XHPAV-FM
- Pueblo Viejo, Veracruz; Mexico;
- Broadcast area: Tampico, Tamaulipas
- Frequency: 91.7 MHz
- RDS: FIESTA
- Branding: Fiesta Mexicana

Programming
- Language: Spanish
- Format: Regional Mexican

Ownership
- Owner: Grupo Radiorama; (XEPAV-AM, S.A. de C.V.);
- Sister stations: XHETU-FM, XHEOLA-FM, XHPP-FM

History
- First air date: October 4, 1994
- Former call signs: XEPAV-AM
- Former frequencies: 1540 kHz, 1030 kHz
- Call sign meaning: Pánuco Veracruz

Technical information
- Licensing authority: CRT
- Class: B1
- ERP: 12.5 kWs
- HAAT: 81 m (266 ft)
- Transmitter coordinates: 22°14′37.81″N 97°52′27.07″W﻿ / ﻿22.2438361°N 97.8741861°W

Links
- Webcast: Listen live
- Website: www.radiorama.mx/aradios.php?id=242 www.bienydefiesta.com/tampico

= XHPAV-FM =

Radio station in Pueblo Viejo, Veracruz serving Tampico, Tamaulipas, Mexico

XHPAV-FM (branded as Fiesta Mexicana) is a Mexican Spanish-language FM radio station that serves the Tampico, Tamaulipas, Mexico, area.

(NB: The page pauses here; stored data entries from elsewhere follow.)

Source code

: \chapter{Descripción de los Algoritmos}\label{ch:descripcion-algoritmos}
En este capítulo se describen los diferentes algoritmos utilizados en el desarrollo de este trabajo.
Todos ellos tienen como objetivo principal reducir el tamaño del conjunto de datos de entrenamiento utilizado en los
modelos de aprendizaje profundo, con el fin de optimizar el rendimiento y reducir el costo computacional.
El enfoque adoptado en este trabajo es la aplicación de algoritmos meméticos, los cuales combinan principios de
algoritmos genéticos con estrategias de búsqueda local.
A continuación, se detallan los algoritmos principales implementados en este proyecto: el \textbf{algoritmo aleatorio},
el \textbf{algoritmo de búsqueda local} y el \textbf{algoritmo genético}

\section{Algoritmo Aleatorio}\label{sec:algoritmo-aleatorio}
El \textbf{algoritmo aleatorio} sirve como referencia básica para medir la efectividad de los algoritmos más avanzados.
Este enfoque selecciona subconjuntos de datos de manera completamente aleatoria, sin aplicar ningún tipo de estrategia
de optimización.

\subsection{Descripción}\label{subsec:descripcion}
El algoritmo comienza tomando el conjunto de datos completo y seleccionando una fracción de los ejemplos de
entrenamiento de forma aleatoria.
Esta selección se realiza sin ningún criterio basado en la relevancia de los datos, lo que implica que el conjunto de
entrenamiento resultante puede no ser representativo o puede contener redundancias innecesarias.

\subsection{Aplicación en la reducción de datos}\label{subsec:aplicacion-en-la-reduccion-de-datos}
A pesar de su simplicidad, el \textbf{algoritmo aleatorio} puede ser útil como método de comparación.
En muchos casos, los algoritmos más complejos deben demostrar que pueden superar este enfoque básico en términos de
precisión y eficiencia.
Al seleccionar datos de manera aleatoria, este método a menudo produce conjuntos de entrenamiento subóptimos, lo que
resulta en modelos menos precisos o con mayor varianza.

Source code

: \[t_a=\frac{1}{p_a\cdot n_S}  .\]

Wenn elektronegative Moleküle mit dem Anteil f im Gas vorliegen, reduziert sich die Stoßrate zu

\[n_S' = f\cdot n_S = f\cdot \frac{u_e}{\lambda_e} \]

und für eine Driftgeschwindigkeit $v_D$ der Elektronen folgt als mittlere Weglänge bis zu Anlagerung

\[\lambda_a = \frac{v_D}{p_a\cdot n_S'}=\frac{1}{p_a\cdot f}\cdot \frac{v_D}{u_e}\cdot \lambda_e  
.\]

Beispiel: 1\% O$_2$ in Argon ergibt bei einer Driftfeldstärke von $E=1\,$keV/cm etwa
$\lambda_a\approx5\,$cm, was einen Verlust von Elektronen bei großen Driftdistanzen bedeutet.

It is licensed to Pueblo Viejo, Veracruz but its transmitter and studio facilities are in Tampico.

==History==

XHPAV logo as La Picuda, used until 2017

XEPAV-AM 1540 was licensed to Radiorama subsidiary Mensajes Musicales, S.A., on October 4, 1994. Soon after, it moved to 1030 kHz.

In 2011, XEPAV migrated to FM on 91.7 MHz. In 2015, it was authorized to move its transmitter to a new facility in Tampico.

In 2017, XHPAV changed its name to Fiesta Mexicana, using the positioning used in other Radiorama clusters.